## What is needed
Please filter the data down to the lines that include the word "texttt" and copy them.

Records from a data source
================================

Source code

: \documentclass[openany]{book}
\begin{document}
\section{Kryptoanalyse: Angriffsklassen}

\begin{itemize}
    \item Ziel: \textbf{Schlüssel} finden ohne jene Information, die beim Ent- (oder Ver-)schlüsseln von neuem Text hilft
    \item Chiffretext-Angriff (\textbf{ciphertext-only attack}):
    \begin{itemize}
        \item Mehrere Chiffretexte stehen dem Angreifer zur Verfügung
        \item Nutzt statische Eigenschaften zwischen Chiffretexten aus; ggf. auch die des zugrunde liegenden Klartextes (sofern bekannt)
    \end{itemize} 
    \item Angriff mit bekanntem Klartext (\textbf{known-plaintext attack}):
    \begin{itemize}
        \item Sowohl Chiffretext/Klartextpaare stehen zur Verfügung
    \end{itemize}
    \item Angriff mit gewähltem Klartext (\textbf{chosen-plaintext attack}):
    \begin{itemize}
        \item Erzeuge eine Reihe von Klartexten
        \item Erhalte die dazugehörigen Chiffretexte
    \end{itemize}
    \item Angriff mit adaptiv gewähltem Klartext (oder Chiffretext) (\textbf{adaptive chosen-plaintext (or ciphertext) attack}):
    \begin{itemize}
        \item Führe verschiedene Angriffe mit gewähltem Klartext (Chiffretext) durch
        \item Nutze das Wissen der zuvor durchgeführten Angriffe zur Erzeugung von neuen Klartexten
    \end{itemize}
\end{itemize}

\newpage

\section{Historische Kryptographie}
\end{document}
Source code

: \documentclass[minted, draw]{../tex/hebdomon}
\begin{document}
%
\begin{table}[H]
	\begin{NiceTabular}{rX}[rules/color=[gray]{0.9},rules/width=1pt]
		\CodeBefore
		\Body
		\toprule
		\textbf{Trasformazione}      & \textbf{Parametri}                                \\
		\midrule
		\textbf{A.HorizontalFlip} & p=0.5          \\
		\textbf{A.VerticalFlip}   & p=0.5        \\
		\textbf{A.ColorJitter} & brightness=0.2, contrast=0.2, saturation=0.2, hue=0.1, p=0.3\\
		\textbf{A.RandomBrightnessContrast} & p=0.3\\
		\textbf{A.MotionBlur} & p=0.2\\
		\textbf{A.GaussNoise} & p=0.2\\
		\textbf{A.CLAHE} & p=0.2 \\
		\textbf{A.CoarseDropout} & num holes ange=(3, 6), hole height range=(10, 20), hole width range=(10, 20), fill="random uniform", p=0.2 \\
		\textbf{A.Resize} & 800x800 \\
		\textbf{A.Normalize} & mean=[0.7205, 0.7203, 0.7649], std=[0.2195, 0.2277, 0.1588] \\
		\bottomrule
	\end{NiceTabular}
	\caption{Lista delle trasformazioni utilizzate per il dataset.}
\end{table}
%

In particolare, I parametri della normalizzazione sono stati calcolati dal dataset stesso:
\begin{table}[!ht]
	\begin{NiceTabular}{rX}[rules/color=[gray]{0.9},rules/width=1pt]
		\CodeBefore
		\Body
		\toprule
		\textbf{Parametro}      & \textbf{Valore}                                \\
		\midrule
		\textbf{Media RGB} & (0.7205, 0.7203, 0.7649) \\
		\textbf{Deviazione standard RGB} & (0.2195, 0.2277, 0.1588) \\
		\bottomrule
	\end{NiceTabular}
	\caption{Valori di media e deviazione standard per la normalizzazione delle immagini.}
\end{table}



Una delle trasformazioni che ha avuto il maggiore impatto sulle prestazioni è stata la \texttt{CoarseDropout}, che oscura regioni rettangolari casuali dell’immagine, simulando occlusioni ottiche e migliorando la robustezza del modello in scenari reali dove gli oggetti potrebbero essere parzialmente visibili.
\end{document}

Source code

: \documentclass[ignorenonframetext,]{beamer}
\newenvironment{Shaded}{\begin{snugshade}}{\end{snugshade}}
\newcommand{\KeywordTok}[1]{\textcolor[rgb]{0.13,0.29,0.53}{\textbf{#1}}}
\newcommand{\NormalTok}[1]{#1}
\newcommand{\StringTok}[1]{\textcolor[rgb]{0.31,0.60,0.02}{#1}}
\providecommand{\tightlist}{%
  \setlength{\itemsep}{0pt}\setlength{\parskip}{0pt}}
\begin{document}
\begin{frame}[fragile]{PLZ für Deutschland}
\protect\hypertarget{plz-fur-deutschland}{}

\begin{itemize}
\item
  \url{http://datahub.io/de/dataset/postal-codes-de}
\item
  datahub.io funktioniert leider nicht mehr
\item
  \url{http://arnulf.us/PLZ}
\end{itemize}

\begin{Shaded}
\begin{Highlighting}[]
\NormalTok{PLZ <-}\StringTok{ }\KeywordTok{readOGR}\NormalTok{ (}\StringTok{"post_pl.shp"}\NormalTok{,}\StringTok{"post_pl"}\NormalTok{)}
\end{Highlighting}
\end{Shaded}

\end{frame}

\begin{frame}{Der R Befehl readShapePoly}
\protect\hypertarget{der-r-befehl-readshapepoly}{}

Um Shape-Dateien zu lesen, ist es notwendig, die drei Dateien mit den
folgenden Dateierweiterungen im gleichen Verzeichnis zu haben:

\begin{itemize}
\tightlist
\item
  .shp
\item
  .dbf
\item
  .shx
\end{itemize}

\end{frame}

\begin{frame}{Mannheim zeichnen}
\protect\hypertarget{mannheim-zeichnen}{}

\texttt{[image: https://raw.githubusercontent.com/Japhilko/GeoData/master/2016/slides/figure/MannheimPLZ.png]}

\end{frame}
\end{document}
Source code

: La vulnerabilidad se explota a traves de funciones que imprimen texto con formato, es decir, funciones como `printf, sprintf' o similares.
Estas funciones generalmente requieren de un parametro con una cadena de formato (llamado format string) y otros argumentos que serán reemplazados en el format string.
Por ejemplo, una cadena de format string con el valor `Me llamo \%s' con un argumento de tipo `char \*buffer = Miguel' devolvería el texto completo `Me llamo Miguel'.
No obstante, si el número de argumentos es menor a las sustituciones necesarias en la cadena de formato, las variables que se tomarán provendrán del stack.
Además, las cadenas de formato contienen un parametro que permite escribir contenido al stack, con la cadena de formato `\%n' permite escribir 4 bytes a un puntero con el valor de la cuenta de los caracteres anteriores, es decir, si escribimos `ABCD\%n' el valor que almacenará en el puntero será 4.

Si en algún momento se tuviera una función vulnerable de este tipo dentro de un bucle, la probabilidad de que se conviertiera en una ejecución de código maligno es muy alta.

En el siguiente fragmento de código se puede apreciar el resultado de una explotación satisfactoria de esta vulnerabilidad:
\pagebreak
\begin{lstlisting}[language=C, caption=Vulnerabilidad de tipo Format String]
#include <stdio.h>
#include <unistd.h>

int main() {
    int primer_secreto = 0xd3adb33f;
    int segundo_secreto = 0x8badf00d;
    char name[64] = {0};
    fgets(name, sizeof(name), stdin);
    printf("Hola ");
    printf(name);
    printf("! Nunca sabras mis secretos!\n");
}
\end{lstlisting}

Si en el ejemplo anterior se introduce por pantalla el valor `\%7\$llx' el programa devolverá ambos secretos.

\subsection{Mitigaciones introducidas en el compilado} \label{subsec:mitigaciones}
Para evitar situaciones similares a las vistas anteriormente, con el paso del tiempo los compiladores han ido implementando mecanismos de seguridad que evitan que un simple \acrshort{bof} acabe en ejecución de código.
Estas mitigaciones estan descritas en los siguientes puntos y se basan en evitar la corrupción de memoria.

================================

## Completed exercise
Una delle trasformazioni che ha avuto il maggiore impatto sulle prestazioni è stata la \texttt{CoarseDropout}, che oscura regioni rettangolari casuali dell’immagine, simulando occlusioni ottiche e migliorando la robustezza del modello in scenari reali dove gli oggetti potrebbero essere parzialmente visibili.
\texttt{[image: https://raw.githubusercontent.com/Japhilko/GeoData/master/2016/slides/figure/MannheimPLZ.png]}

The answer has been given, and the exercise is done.